System Objects¶
System objects are the catalog-level row sources that live inside the _system account: information_schema.*, pg_catalog.*, and any engine/plugin-provided tables or views. Unlike user tables, these objects are not backed by persisted blobs – they are synthesised from the builtin catalog metadata, cached graph snapshots, and bespoke scanners. The builtin catalog load/caching pipeline that feeds these snapshots is described in Builtin catalog architecture, and EngineSystemCatalogExtension is the single SPI that now ships both the builtin data and the corresponding system-object definitions.
Client contract for GetSystemObjects¶
GetSystemObjects never returns namespace/table/view metadata – it only streams the function/operator/type/cast/collation/aggregate definitions plus any registry hints. The _system overlay exposes the actual relations (namespaces, tables, views, SystemTableNodes, etc.) for scanning and planner resolution, so duplicate metadata would confuse downstream consumers and could expose synthetic tables twice. Use the _system overlay (SystemGraph/CatalogOverlay) whenever you need the actual relation graph; rely on GetSystemObjects solely for the recursive builtin registry data.
System resource identifiers¶
Every system node exposes a ResourceId whose id field looks like a UUID but is deterministically computed. The canonical identity string for the object (namespace-qualified name plus any versioned signatures) is hashed with SHA-256, truncated to 16 bytes, forced to carry the fixed two-byte marker 0xABCD, and then XORed with an engine-specific mask. The marker distinguishes system-generated IDs from arbitrary UUIDs, and swapping masks lets the resolver translate a per-engine ID back to the default floecat_internal catalog without any extra maps. Because the 0xABCD marker survives the XOR translation, the resolver only applies the fallback when it first sees a UUID stamped by this generator; random or user-generated UUIDs are left untouched. The generated bytes also obey the RFC-4122 variant 4 layout (version nibble 4, variant bits 10), so serializers and tooling can treat them like canonical UUIDs while the engine mask still exposes a deterministic default ID. Every engine contributes exactly one system catalog container (the catalog whose engineKind equals the engine name), so ResourceKind=RK_CATALOG always refers to the engine catalog container. Use SystemNodeRegistry.systemCatalogContainerId(engineKind) whenever you need that identifier during builtin graph construction or tests.

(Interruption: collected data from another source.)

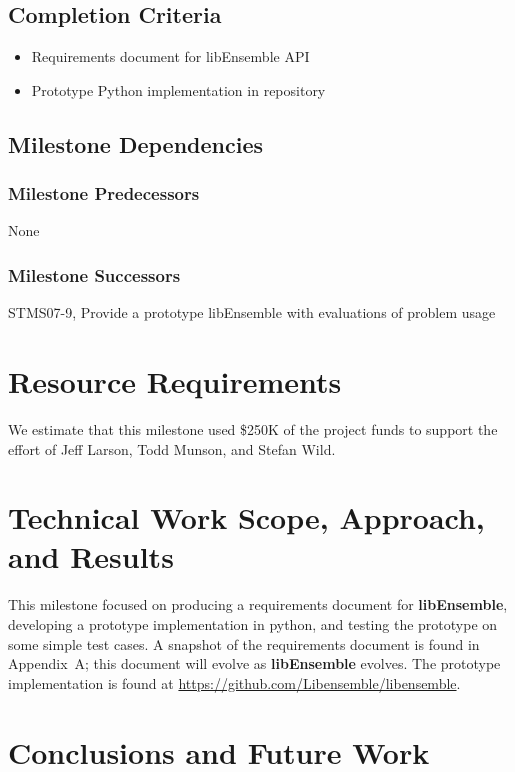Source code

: \documentclass{ecpreport}
\begin{document}
\subsection{Completion Criteria}

\begin{itemize}
\item Requirements document for libEnsemble API
\item Prototype Python implementation in repository
\end{itemize}

\subsection{Milestone Dependencies}
\subsubsection{Milestone Predecessors}

None

\subsubsection{Milestone Successors}

STMS07-9, Provide a prototype libEnsemble with evaluations of problem usage

\section{Resource Requirements}

We estimate that this milestone used \$250K of the project funds to support
the effort of Jeff Larson, Todd Munson, and Stefan Wild.

\section{Technical Work Scope, Approach, and Results}

This milestone focused on producing a requirements document for {\bf libEnsemble},
developing a prototype implementation in python, and testing the prototype on
some simple test cases.  A snapshot of the requirements document is found
in Appendix~A; this document will evolve as {\bf libEnsemble} evolves.
The prototype implementation is found at 
\url{https://github.com/Libensemble/libensemble}.

\section{Conclusions and Future Work}
\end{document}
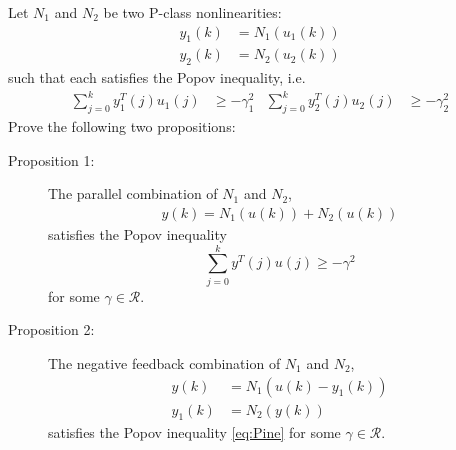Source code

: \item
Let $N_1$ and $N_2$ be two P-class nonlinearities:
\begin{align*}
    y_1(k) & = N_1(u_1(k))\\
    y_2(k) & = N_2(u_2(k))
\end{align*}
such that each satisfies the Popov inequality, i.e.
\begin{align*}
    \sum_{j=0}^k y_1^T(j)u_1(j) & \geq - \gamma_1^2
        & \sum_{j=0}^k y_2^T(j)u_2(j) & \geq  - \gamma_2^2
\end{align*}
Prove the following two propositions:
\begin{description}
    \item[Proposition 1:]
    The parallel combination of $N_1$ and $N_2$,
    \begin{align*}
    y(k) = N_1(u(k)) + N_2(u(k))
    \end{align*}
    satisfies the Popov inequality
    \begin{equation}
        \label{eq:Pine}
        \sum_{j=0}^k y^T(j)u(j)  \ge  - \gamma^2
    \end{equation}
    for some $\gamma \in \mathcal{R}$.

    \item[Proposition 2:]
    The negative feedback combination  of $N_1$ and $N_2$,
    \begin{align*}
        y(k) & = N_1(u(k) - y_1(k))\\
        y_1(k) & = N_2(y(k))
    \end{align*}
    satisfies the Popov inequality \eqref{eq:Pine} for some $\gamma \in \mathcal{R}$.
\end{description}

System catalog translation helpers¶
Metagraph and system-graph callers never rewrite _system IDs themselves. Instead we now have a dedicated SystemCatalogTranslator that knows how to:
* normalize any UUID carrying the system marker so its account_id is _system before the graph cache looks it up,
* map user-provided NameRefs into the current engine’s catalog context (rewriting the catalog to EngineContext.effectiveEngineKind() before a namespace or table lookup),
* alias the matched system name back to the user catalog so responses still show examples.information_schema.pg_class.
These translator helpers keep ID/name wrangling centralized, which makes it obvious why the overlay can resolve _system objects even when the CLI is using a different account or catalog. Callers simply run user inputs through SystemCatalogTranslator before hitting SystemGraph/MetaGraph, and every system snapshot is still keyed by the _system account in the registry.
Naming requirements for builtin relations¶
Every builtin object (namespaces, tables, views, functions, operators, etc.) must be namespace-qualified. Definitions without a namespace (no dot in the canonical name) are rejected by catalog validation in normal provider flows, and the graph build still keeps a defensive skip fallback for malformed data that bypasses validation (for example, ad-hoc test catalogs). This keeps namespace buckets deterministic and avoids accidentally seeding the graph with tables that should live in the root namespace. When designing engine-specific catalog fragments, always include the namespace path (e.g., pg_catalog.pg_class, not just pg_class).
SystemNodeRegistry uses that canonical qualified name for identity (ResourceId) and namespace resolution, but display labels are intentionally independent. By default the registry materializes the leaf name (name.name) for function/operator/type/collation/aggregate node displayNames, while namespace/table/view display labels still come from the catalog definition. Providers may still override display labels explicitly when they need qualified names for their own UX.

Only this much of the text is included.